Created on 11-11-2015 11:22 AM - edited 09-16-2022 02:49 AM
CDH 5.4.5
Impala 2.2.0-cdh5.4.5
According to Using HDFS Caching with Impala (CDH 5.1 or higher only): "When files are added to a table or partition whose contents are cached, Impala automatically detects those changes and performs a REFRESH automatically once the relevant data is cached. " But in reality enabling HDFS caching does not enable automatic-detection of file changes. REFRESH has to be called specifically to see the new data.
Reproduction following the instructions on Using HDFS Caching with Impala (CDH 5.1 or higher only):
hdfs cacheadmin -addPool test_pool -owner impala -limit 1048576
alter table test_table set cached in 'test_pool';
hdfs cacheadmin -listPools -stats # impala-shell: show table stats test_table;
Question: is the statement in the documentation correct that impala can automatically detect file changes if HDFS caching is used?
I have tried so far:
Created 10-10-2016 09:40 AM
Created 10-07-2016 03:43 PM
Can someone chime in and say the documentation is wrong please?
The documentation clearly says "When files are added to a table or partition whose contents are cached, Impala automatically detects those changes and performs a REFRESH automatically once the relevant data is cached. "
Are we doing it wrong, or are the Cloudera documents false and misleading?
Thanks.
Created 10-07-2016 09:28 PM
Thanks for the report.
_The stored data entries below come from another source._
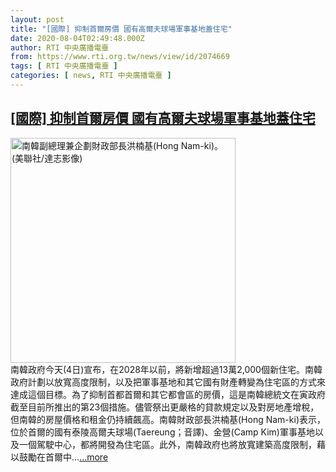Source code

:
 ```yaml
---
layout: post
title: "[國際] 抑制首爾房價 國有高爾夫球場軍事基地蓋住宅"
date: 2020-08-04T02:49:48.000Z
author: RTI 中央廣播電臺
from: https://www.rti.org.tw/news/view/id/2074669
tags: [ RTI 中央廣播電臺 ]
categories: [ news, RTI 中央廣播電臺 ]
---
```

<!--1596509388000-->
[[國際] 抑制首爾房價 國有高爾夫球場軍事基地蓋住宅](https://www.rti.org.tw/news/view/id/2074669)
------

<div>
<img src="https://static.rti.org.tw/assets/thumbnails/2019/07/04/df6419cb148165543dfb3c33d143b40b.jpg" width="360" alt="南韓副總理兼企劃財政部長洪楠基(Hong Nam-ki)。(美聯社/達志影像)" title="南韓副總理兼企劃財政部長洪楠基(Hong Nam-ki)。(美聯社/達志影像)"><br>南韓政府今天(4日)宣布，在2028年以前，將新增超過13萬2,000個新住宅。南韓政府計劃以放寬高度限制，以及把軍事基地和其它國有財產轉變為住宅區的方式來達成這個目標。為了抑制首都首爾和其它都會區的房價，這是南韓總統文在寅政府截至目前所推出的第23個措施。儘管祭出更嚴格的貸款規定以及對房地產增稅，但南韓的房屋價格和租金仍持續飆高。南韓財政部長洪楠基(Hong Nam-ki)表示，位於首爾的國有泰陵高爾夫球場(Taereung；音譯)、金營(Camp Kim)軍事基地以及一個駕駛中心，都將開發為住宅區。此外，南韓政府也將放寬建築高度限制，藉以鼓勵在首爾中...<a target="_blank" href="https://www.rti.org.tw/news/view/id/2074669">...more</a>
</div>

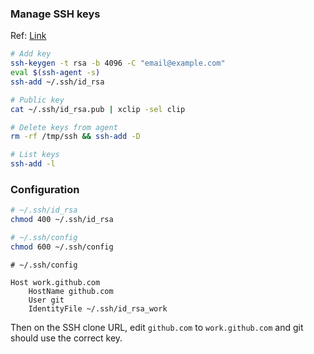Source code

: ---
---

### Manage SSH keys

Ref: [Link](https://help.github.com/articles/generating-a-new-ssh-key-and-adding-it-to-the-ssh-agent/)

```bash
# Add key
ssh-keygen -t rsa -b 4096 -C "email@example.com"
eval $(ssh-agent -s)
ssh-add ~/.ssh/id_rsa

# Public key
cat ~/.ssh/id_rsa.pub | xclip -sel clip

# Delete keys from agent
rm -rf /tmp/ssh && ssh-add -D

# List keys
ssh-add -l
```

### Configuration

```bash
# ~/.ssh/id_rsa
chmod 400 ~/.ssh/id_rsa

# ~/.ssh/config
chmod 600 ~/.ssh/config
```

```
# ~/.ssh/config

Host work.github.com
    HostName github.com
    User git
    IdentityFile ~/.ssh/id_rsa_work
```

Then on the SSH clone URL, edit `github.com` to `work.github.com` and git should use the correct key.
The documentation is wrong.
A REFRESH is always needed to pick up changes to table data that were made from tools other than Impala.
I'll follow up with our docs team to get this fixed.
Created 10-10-2016 09:40 AM
Created 01-26-2017 02:13 PM
Thanks again, and please be aware the incorrect text is also found here:
https://www.cloudera.com/documentation/enterprise/5-8-x/topics/impala_perf_hdfs_caching.html
"When data is requested to be pinned in memory, that process happens in the background without blocking access to the data while the caching is in progress. Loading the data from disk could take some time. Impala reads each HDFS data block from memory if it has been pinned already, or from disk if it has not been pinned yet. When files are added to a table or partition whose contents are cached, Impala automatically detects those changes and performs a REFRESH automatically once the relevant data is cached."